A typical day for the Appalachian eradication team will involve
hitting 15 to 20 marijuana plots - most spotted by Holden or another
pilot in a helicopter. They have learned to spy the telltale earthen
trails and bluish-green of pot patches. They mark the GPS
coordinates, then guide in ground forces to cut and burn the crop.
The booby traps they might face include pipe bombs with trip wires,
fishing hooks strung face-high across trails, sharpened bamboo
sticks, ankle-crushing bear traps; and boards pounded through with
three-inch nails that are laid on the ground and covered with leaves.
The traps are meant mainly for thieves. Most growers found on the
sites, even armed ones, flee when police arrive. But a few years ago,
three growers blew themselves up rigging a pipe bomb.
The 68 counties in Eastern Kentucky, eastern Tennessee and western
West Virginia that make up the Appalachia High Intensity Drug
Trafficking Area have less than 1 percent of the country's
population, but were home to roughly 10 percent of the marijuana
eradicated nationwide in 2006.
Many small Eastern Kentucky towns, steeped in a tradition of
bootlegging moonshine, also have high rates of unemployment, poverty
and in some cases, public corruption, according to federal drug
officials. People can make as much as $2,000 from a single plant, an
often-irresistible draw when good-paying jobs are scarce.
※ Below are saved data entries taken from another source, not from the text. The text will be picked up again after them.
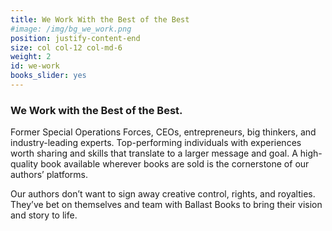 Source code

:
 ```yaml
---
title: We Work With the Best of the Best
#image: /img/bg_we_work.png
position: justify-content-end
size: col col-12 col-md-6
weight: 2
id: we-work
books_slider: yes
---
```

<h3 class="sectionTitle text-transform-inherit">We Work with the Best of the Best.</h3>

Former Special Operations Forces, CEOs, entrepreneurs, big thinkers, and industry-leading experts. Top-performing individuals with experiences worth sharing and skills that translate to a larger message and goal. A high-quality book available wherever books are sold is the cornerstone of our authors’ platforms.

Our authors don’t want to sign away creative control, rights, and royalties. They’ve bet on themselves and team with Ballast Books to bring their vision and story to life. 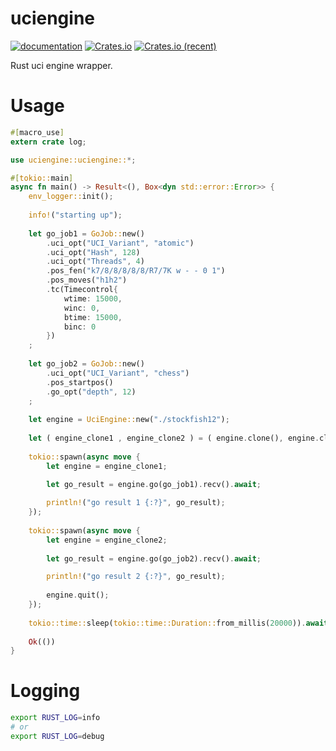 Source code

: # uciengine

[![documentation](https://docs.rs/uciengine/badge.svg)](https://docs.rs/uciengine) [![Crates.io](https://img.shields.io/crates/v/uciengine.svg)](https://crates.io/crates/uciengine) [![Crates.io (recent)](https://img.shields.io/crates/dr/uciengine)](https://crates.io/crates/uciengine)

Rust uci engine wrapper.

# Usage

```rust
#[macro_use]
extern crate log;

use uciengine::uciengine::*;

#[tokio::main]
async fn main() -> Result<(), Box<dyn std::error::Error>> {
	env_logger::init();
	
	info!("starting up");
	
	let go_job1 = GoJob::new()				
		.uci_opt("UCI_Variant", "atomic")
		.uci_opt("Hash", 128)
		.uci_opt("Threads", 4)
		.pos_fen("k7/8/8/8/8/8/R7/7K w - - 0 1")
		.pos_moves("h1h2")
		.tc(Timecontrol{
			wtime: 15000,
			winc: 0,
			btime: 15000,
			binc: 0
		})
	;
	
	let go_job2 = GoJob::new()			
		.uci_opt("UCI_Variant", "chess")
		.pos_startpos()
		.go_opt("depth", 12)
	;
			
	let engine = UciEngine::new("./stockfish12");
	
	let ( engine_clone1 , engine_clone2 ) = ( engine.clone(), engine.clone() );
	
	tokio::spawn(async move {	
		let engine = engine_clone1;
	
		let go_result = engine.go(go_job1).recv().await;

		println!("go result 1 {:?}", go_result);
	});
	
	tokio::spawn(async move {		
		let engine = engine_clone2;
	
		let go_result = engine.go(go_job2).recv().await;

		println!("go result 2 {:?}", go_result);
		
		engine.quit();
	});
	
	tokio::time::sleep(tokio::time::Duration::from_millis(20000)).await;
		
	Ok(())
}
```

# Logging

```bash
export RUST_LOG=info
# or
export RUST_LOG=debug
```
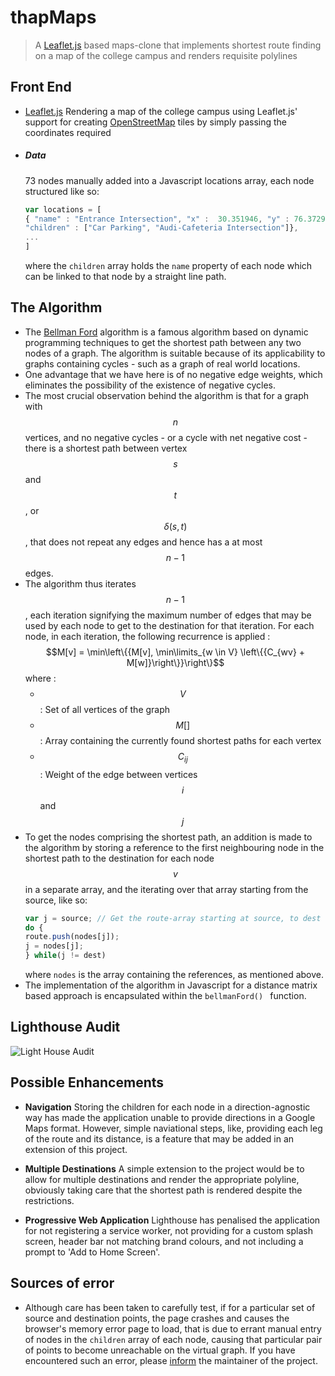 # thapMaps

> A [Leaflet.js](http://leafletjs.com) based maps-clone that implements shortest route finding on a map of the college campus and renders requisite polylines

## Front End
* [Leaflet.js](http://leafletjs.com)
  Rendering a map of the college campus using Leaflet.js' support for creating [OpenStreetMap](http://openstreetmap.org) tiles by simply passing the coordinates required
* ##### Data
  73 nodes manually added into a Javascript locations array, each node structured like so:
    ``` javascript
    var locations = [
    { "name" : "Entrance Intersection", "x" :  30.351946, "y" : 76.372913,
    "children" : ["Car Parking", "Audi-Cafeteria Intersection"]},
    ...
    ]
    ```
    where the ``` children ``` array holds the ``` name ``` property of each node which can be linked to that node by a straight line path.

## The Algorithm
* The [Bellman Ford](https://en.wikipedia.org/wiki/Bellman%E2%80%93Ford_algorithm) algorithm is a famous algorithm based on dynamic programming techniques to get the shortest path between any two nodes of a graph. The algorithm is suitable because of its applicability to graphs containing cycles - such as a graph of real world locations.
* One advantage that we have here is of no negative edge weights, which eliminates the possibility of the existence of negative cycles.
* The most crucial observation behind the algorithm is that for a graph with $$n$$ vertices, and no negative cycles - or a cycle with net negative cost - there is a shortest path between vertex $$s$$ and $$t$$, or $$\delta(s,t)$$, that does not repeat any edges and hence has a at most $$n-1$$ edges.
* The algorithm thus iterates $$n-1$$, each iteration signifying the maximum number of edges that may be used by each node to get to the destination for that iteration. For each node, in each iteration, the following recurrence is applied :
 $$M[v] = \min\left\{{M[v], \min\limits_{w \in V} \left\{{C_{wv} + M[w]}\right\}}\right\}$$
where :
    * $$V$$ : Set of all vertices of the graph
    * $$M[]$$ : Array containing the currently found shortest paths for each vertex
    * $$C_{ij}$$: Weight of the edge between vertices $$i$$ and $$j$$
* To get the nodes comprising the shortest path, an addition is made to the algorithm by storing a reference to the first neighbouring node in the shortest path to the destination for each node $$v$$ in a separate array, and the iterating over that array starting from the source, like so:
    ```javascript
    var j = source; // Get the route-array starting at source, to dest
  do {
    route.push(nodes[j]);
    j = nodes[j];
  } while(j != dest)
  ```
  where ``` nodes ``` is the array containing the references, as mentioned above.
* The implementation of the algorithm in Javascript for a distance matrix based approach is encapsulated within the ``` bellmanFord()  ``` function.

## Lighthouse Audit ##
 ![Light House Audit](https://i.imgur.com/Ybiib8b.png)

## Possible Enhancements
* __Navigation__
Storing the children for each node in a direction-agnostic way has made the application unable to provide directions in a Google Maps format. However, simple naviational steps, like, providing each leg of the route and its distance, is a feature that may be added in an extension of this project.

* __Multiple Destinations__
A simple extension to the project would be to allow for multiple destinations and render the appropriate polyline, obviously taking care that the shortest path is rendered despite the restrictions.

* **Progressive Web Application**
Lighthouse has penalised the application for not registering a service worker, not providing for a custom splash screen, header bar not matching brand colours, and not including a prompt to 'Add to Home Screen'.

## Sources of error
* Although care has been taken to carefully test, if for a particular set of source and destination points, the page crashes and causes the browser's memory error page to load, that is due to errant manual entry of nodes in the ``` children ``` array of each node, causing that particular pair of points to become unreachable on the virtual graph. If you have encountered such an error, please [inform](mailto:bkashyap_be16@thapar.edu) the maintainer of the project.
The estimated worth of seized plants alone far outstrips Kentucky's
other crops. Federal statistics for 2005 show state receipts for
tobacco were $342 million and corn were $336 million, compared with
close to $1 billion of pot eradicated that year.
Authorities complain that in some counties, it is difficult to get a
jury to indict, much less convict, a marijuana grower.
Holden said that unless a patch he cuts down is huge or contains
traceable evidence, he rarely goes knocking at nearby homes in hopes
of ferreting out the grower. Everyone knows who it is, he said, but
no one tells.
"It's very ingrained in the culture," he said.